=== RECORDS SUPPLIED ===
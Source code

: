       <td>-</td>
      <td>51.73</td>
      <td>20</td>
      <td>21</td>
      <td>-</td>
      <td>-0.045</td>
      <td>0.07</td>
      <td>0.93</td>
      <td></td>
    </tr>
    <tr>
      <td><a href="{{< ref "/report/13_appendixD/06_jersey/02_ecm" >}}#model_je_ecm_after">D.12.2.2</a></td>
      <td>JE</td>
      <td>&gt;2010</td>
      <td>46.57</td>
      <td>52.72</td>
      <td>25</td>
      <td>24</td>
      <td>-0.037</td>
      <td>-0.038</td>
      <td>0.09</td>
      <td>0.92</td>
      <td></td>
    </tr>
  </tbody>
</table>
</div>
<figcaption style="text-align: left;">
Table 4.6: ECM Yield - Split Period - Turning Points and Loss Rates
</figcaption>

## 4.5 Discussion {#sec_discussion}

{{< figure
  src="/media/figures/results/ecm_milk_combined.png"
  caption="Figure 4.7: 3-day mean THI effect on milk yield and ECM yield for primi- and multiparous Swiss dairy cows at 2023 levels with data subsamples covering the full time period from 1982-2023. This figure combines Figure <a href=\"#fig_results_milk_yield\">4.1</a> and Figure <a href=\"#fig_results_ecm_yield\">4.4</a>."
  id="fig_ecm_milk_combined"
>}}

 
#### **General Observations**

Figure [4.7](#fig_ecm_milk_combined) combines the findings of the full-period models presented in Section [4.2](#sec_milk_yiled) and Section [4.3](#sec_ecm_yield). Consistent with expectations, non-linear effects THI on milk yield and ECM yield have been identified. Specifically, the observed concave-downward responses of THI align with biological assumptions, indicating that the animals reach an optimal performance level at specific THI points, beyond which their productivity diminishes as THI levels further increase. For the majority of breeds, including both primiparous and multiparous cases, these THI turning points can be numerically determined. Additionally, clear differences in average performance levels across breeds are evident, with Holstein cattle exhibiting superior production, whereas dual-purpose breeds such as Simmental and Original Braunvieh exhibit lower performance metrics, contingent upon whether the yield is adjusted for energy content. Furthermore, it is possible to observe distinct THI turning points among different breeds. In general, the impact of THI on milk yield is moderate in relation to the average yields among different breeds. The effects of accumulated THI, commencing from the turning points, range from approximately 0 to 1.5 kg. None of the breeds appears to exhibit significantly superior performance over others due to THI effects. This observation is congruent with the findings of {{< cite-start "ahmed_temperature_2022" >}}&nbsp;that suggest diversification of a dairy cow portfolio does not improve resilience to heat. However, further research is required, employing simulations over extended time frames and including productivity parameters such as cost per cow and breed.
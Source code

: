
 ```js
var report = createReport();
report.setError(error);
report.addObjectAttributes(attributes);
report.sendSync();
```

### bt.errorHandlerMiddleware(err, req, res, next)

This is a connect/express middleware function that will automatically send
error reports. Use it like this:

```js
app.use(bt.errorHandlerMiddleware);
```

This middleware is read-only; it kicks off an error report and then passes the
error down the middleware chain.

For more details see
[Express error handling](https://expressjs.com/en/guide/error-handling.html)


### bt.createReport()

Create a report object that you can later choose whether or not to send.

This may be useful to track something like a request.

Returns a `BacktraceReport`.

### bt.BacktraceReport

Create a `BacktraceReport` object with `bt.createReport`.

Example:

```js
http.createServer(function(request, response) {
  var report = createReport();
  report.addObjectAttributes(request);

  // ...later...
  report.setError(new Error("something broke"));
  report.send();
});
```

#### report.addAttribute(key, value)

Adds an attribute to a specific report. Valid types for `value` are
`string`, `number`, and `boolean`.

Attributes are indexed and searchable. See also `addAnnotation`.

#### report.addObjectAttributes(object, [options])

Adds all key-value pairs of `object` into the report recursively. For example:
===
▶ _EXERCISE PROMPT_
Scan the entries for the word "errorHandlerMiddleware". Report each line that has it.

▶ _ANSWER TO THIS TASK_
### bt.errorHandlerMiddleware(err, req, res, next)
app.use(bt.errorHandlerMiddleware);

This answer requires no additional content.